Used with permission from Quilts and More magazine.
 ©2017 Meredith Corporation. All rights reserved.
When you first look at this quilt do you see the white arrows or the gray arrows? Did you notice there were both at first? Our eyes play funny tricks on us. At first, I naturally see the white I think because they follow the direction of the orange arrows but once I focus on the gray ones going the opposite direction, that's all I can see!
Used with permission from Quilts and More magazine.
©2017 Meredith Corporation. All rights reserved.
This project features 1 1/2" wide scrap strips sewn into strip sets. To achieve the contrast between the white and gray arrows, it's important to be selective when sorting your scraps. I tried to be pretty strict about white backgrounds on all the fabrics in the white arrows. With the gray scraps I was more willing to include a wider variety of tones, as long as they were gray (but don't be afraid of little pops of color!) You can choose to mix your scraps up a bit more but your arrows may not be as prominent.

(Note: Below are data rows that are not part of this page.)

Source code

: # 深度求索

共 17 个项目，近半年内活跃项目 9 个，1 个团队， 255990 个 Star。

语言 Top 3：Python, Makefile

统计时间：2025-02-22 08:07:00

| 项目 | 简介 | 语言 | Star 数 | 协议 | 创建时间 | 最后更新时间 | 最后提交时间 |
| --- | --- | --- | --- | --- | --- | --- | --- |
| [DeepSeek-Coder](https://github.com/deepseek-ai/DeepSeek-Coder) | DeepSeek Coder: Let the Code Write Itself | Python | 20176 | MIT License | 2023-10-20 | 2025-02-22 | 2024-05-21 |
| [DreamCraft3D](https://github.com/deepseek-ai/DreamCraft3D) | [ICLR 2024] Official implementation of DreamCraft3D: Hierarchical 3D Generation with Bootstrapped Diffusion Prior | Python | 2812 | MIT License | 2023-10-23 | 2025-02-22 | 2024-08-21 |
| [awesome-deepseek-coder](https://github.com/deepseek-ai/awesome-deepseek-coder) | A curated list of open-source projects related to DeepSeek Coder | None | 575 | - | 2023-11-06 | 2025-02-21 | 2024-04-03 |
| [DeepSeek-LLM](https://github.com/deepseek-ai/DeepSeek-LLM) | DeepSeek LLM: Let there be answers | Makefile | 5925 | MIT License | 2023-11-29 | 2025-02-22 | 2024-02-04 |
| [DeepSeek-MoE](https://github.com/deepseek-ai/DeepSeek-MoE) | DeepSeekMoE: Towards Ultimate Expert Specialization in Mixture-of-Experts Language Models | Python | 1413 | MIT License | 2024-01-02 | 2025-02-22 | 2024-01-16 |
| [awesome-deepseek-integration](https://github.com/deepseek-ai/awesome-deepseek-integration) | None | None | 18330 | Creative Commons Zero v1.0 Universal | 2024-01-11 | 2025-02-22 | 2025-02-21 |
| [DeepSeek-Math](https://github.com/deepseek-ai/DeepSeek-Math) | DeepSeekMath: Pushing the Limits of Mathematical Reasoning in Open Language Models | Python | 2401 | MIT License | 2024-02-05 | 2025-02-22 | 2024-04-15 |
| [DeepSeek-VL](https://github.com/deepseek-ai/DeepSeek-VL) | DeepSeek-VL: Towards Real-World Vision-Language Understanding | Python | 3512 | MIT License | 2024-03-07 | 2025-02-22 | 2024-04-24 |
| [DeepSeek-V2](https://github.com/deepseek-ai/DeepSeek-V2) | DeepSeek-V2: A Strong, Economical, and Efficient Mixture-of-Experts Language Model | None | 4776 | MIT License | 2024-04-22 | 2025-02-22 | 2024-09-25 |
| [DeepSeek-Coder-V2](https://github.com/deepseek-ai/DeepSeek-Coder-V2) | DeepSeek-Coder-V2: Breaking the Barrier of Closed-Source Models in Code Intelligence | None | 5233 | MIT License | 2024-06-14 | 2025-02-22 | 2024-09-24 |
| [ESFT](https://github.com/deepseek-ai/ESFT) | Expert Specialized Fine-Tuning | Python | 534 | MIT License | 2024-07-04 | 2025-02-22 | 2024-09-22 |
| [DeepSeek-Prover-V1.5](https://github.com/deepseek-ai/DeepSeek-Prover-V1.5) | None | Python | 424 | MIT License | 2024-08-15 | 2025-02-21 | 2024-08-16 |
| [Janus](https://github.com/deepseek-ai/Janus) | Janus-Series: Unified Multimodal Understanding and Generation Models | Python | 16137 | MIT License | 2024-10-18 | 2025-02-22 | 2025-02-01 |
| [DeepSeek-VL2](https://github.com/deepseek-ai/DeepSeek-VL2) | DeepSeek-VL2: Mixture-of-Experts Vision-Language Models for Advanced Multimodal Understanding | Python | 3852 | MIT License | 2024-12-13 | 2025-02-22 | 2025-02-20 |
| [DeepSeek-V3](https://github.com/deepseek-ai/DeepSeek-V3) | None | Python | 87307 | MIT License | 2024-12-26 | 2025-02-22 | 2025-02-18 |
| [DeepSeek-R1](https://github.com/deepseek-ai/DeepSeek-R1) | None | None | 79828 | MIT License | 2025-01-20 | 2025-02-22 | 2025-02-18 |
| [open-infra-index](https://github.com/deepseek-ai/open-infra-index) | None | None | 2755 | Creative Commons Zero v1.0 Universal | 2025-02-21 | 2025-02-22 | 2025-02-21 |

Used with permission from Quilts and More magazine.
 ©2017 Meredith Corporation. All rights reserved.
The orange row was my favorite scrap dive into the bins. I had fun picking them all out and many friends contributed their scraps as well so I had a great selection. I highly recommend scrap sharing with friends! Once I had enough orange strips, I arranged them all lightest to darkest and made multiple strip sets to achieve the light to dark affect across the quilt. Not a fan of orange or making it for a special baby with a differently themed nursery? (It's a great size for that, by the way...) Pick your favorite. Any color will work well with the white and gray.

I had fun with the quilting on this one, borrowing a friend's long-arm machine and getting some great tips from my two favorite long-arm professionals, Nikki and Tracey. Squiggles in the gray arrows and a squared off meandering loop in the white and orange with matching thread.

and one more quilt-in-the-wild shot just for fun!

So that's all for now. I have some more projects coming out soon so I'll be sure to share. That and a new website!!! It's my big summer project...stay tuned (and wish me luck!), it's quite a stretch for me :) Until then...

Happy string quilting!


Sunday, June 25, 2017

Sugar Shack

So excited to have this beautiful book to share with you and thrilled to have my project "Sugar Shack" included in such a fun group of designs. If you love house blocks as much as I do, I'll think you'll love Blockbuster Quilts: I Love House Blocks now available from Martingale/That Patchwork Place and on the shelf at your favorite local quilt shop.

What is a sugar shack you may be wondering?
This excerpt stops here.